A family of function and its arguments as argument of other custom function

I am trying to define a function which one of its arguments is a class of other functions, with diverse parameters (for example, distribution functions). So, I don’t know how to pass these parameters because the parameters, according to the distribution, doesn’t have the same pattern. For example

function foo(;distribution::Function, x = 0, parameters) 
    y = x + rand(distribution (parameters) )
    return y
end

In this case, I need to execute, for example:

# For normal(0,1)
foo(Normal, x = 2, 0,1)
# Or for normal(1,2)
foo(Normal, x = 2, 1,2)

Or

# For TDist(ν)
foo(TDist, x = 4, ν = 2 )

I spent some time looking for a solution, but I couldn’t find it. I would like a solution to include as arguments not only distributions and their parameters, but any kind of functions with several parameters.

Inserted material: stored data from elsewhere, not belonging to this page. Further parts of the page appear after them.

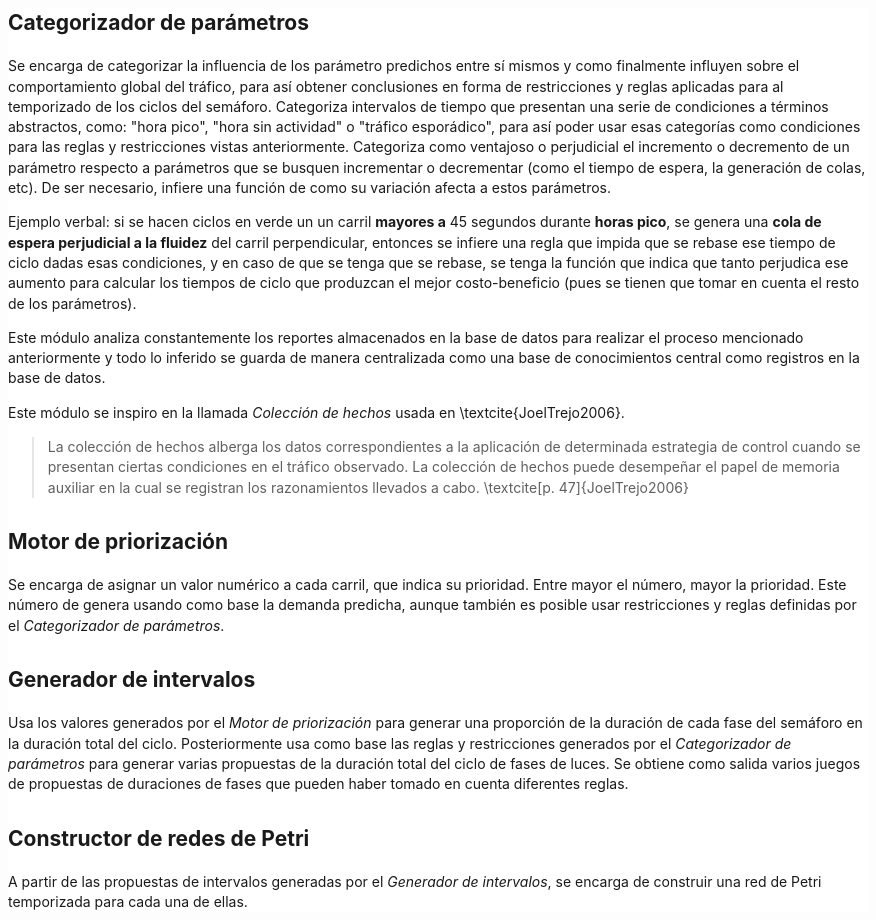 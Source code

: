  



## Categorizador de parámetros
Se encarga de categorizar la influencia de los parámetro predichos entre sí mismos y como finalmente influyen sobre el comportamiento global del tráfico, para así obtener conclusiones en forma de restricciones y reglas aplicadas para al temporizado de los ciclos del semáforo.
Categoriza intervalos de tiempo que presentan una serie de condiciones a términos abstractos, como: "hora pico", "hora sin actividad" o "tráfico esporádico", para así poder usar esas categorías como condiciones para las reglas y restricciones vistas anteriormente.
Categoriza como ventajoso o perjudicial el incremento o decremento de un parámetro respecto a parámetros que se busquen incrementar o decrementar (como el tiempo de espera, la generación de colas, etc). De ser necesario, infiere una función de como su variación afecta a estos parámetros.

Ejemplo verbal: si se hacen ciclos en verde un un carril **mayores a** 45 segundos durante **horas pico**, se genera una **cola de espera perjudicial a la fluidez** del carril perpendicular, entonces se infiere una regla que impida que se rebase ese tiempo de ciclo dadas esas condiciones, y en caso de que se tenga que se rebase, se tenga la función que indica que tanto perjudica ese aumento para calcular los tiempos de ciclo que produzcan el mejor costo-beneficio (pues se tienen que tomar en cuenta el resto de los parámetros).

Este módulo analiza constantemente los reportes almacenados en la base de datos para realizar el proceso mencionado anteriormente y todo lo inferido se guarda de manera centralizada como una base de conocimientos central como registros en la base de datos.

Este módulo se inspiro en la llamada *Colección de hechos* usada en \textcite{JoelTrejo2006}.

> La colección de hechos alberga los datos correspondientes a la aplicación de
> determinada estrategia de control cuando se presentan ciertas condiciones en el
> tráfico observado. La colección de hechos puede desempeñar el papel de memoria
> auxiliar en la cual se registran los razonamientos llevados a cabo.
\textcite[p. 47]{JoelTrejo2006}

## Motor de priorización
Se encarga de asignar un valor numérico a cada carril, que indica su prioridad. Entre mayor el número, mayor la prioridad.
Este número de genera usando como base la demanda predicha, aunque también es posible usar restricciones y reglas definidas por el *Categorizador de parámetros*.

## Generador de intervalos
Usa los valores generados por el *Motor de priorización* para generar una proporción de la duración de cada fase del semáforo en la duración total del ciclo.
Posteriormente usa como base las reglas y restricciones generados por el *Categorizador de parámetros* para generar varias propuestas de la duración total del ciclo de fases de luces.
Se obtiene como salida varios juegos de propuestas de duraciones de fases que pueden haber tomado en cuenta diferentes reglas.

## Constructor de redes de Petri
A partir de las propuestas de intervalos generadas por el *Generador de intervalos*, se encarga de construir una red de Petri temporizada para cada una de ellas.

julia> using Distributions

julia> function foo(distribution, x, parameters...)
           y = x + rand(distribution(parameters...))
           return y
       end

julia> foo(Normal, 2, 0, 1)
0.7412695175676529

julia> foo(TDist, 4, 2)
1.5158055345656356
1 Like

Why I can not do this?

function foo(distribution; x=0, parameters... )  
    y = x + rand(distribution(parameters...) ) 
    return y
end

Note that

foo(TDist,2 ,1)
0.010202203826929823

But

foo(TDist,x=2 ,1)
UndefKeywordError: keyword argument distribution not assigned

On the other hand

foo(TDist,2,ν=1)
UndefKeywordError: keyword argument distribution not assigned

distributions’ constructors don’t take keyword arguments, don’t use them

2 Likes

Right. How about:

foo(TDist,x=2 ,1)

Something is not working. A concrete example: firts I am definig a function that simulate an autoregressive time series:

using Distributions

function simulateAR1(;ρ,σ = 1,x₀ = 0,μ = 0,T=1000)
    #noise
    η = rand( Normal(0,σ), T) 
    # My X
    X = zeros(T)
    # Looping 
    X[1] = x₀
    for t in 2:T
        X[t] = ρ*X[t-1] + η[t]
    end    
    return (X .+ μ)
end    

Test Ok

ξ = simulateAR1(ρ = 0.9)

Now, I want to do some Compound Sum of any distribution (it can be the the AR(1) distribution or other)

function CP(distribution, λ,parameters...)
    N  = rand(Poisson(λ))
    A =  zeros(T,N)
    for j =1:N
        aux = distribution(parameters...)
        for t=1:T
            A[t,j]=aux[t]
        end
    end
    Y=sum(A,dims=2)
    return Y
end

But

# In this case N poisson with lambda =2
CP(simulateAR1 ,2,  0.9)
UndefVarError: T not defined

Moreover

CP(simulateAR1 ,2,  0.9, T =100)
MethodError: no method matching CP(::typeof(simulateAR1), ::Int64, ::Float64; T=100)
Closest candidates are:
  CP(::Any, ::Any, ::Any...) at In[4]:1 got unsupported keyword argument "T"

Note, that I want input any other distributions with any kind of arguments. For example:

function non_ergodic1(; p₀ = .5 , p=.5 , T = 1000)
    moeda = rand(Bernoulli(p))
    if (moeda == 0)
        p = 1
    end
    ξ = [  rand(Bernoulli(p)) for t in 1:T ]
    return ξ
end

Defining function has been a headache for me. Help!

It will be hard to interface with every function like that. One alternative is to keep the internal interface fixed and use closures:

function foo(distribution::F, x) where {F<:Function}
    y = x + rand(distribution())
end

# call with
x = 2.0
foo(() -> Normal(0,1), x) 

Thus, your function expects, always, a function without parameters (or whatever), and interfacing with it is done by defining anonymous functions which adapt to that interface.

3 Likes

Your solution works:

function CP(distribution::F, λ;T=1000) where {F<:Function}
    N  = rand(Poisson(λ))
    A =  zeros(T,N)
    for j =1:N
        aux = distribution()
        for t=1:T
            A[t,j]=aux[t]
        end
    end
    Y=sum(A,dims=2)
    return Y
end

Notice that simulateAR1 runs ok according to the function defined above:

simulateAR1(ρ=0.9);

Moreover

#Ok
CP(() -> simulateAR1(ρ=0.9), 2) ;

But why this does not work?

CP(simulateAR1(ρ=0.9), 2)

Thanks!

This notation define a new function, without parameters, that returns the result of the right side. You are passing the function, not the result of the evaluation of the function, which is what you do in the second case:

() -> Normal(1.0)

# or

f() = Normal(1.0)

are function definitions, the first anonymous, and you are using that in that case, the second one just a regular function, without parameters.

Normal(1.0) is the call to the Normal function and returns a value (the distribution), not a function.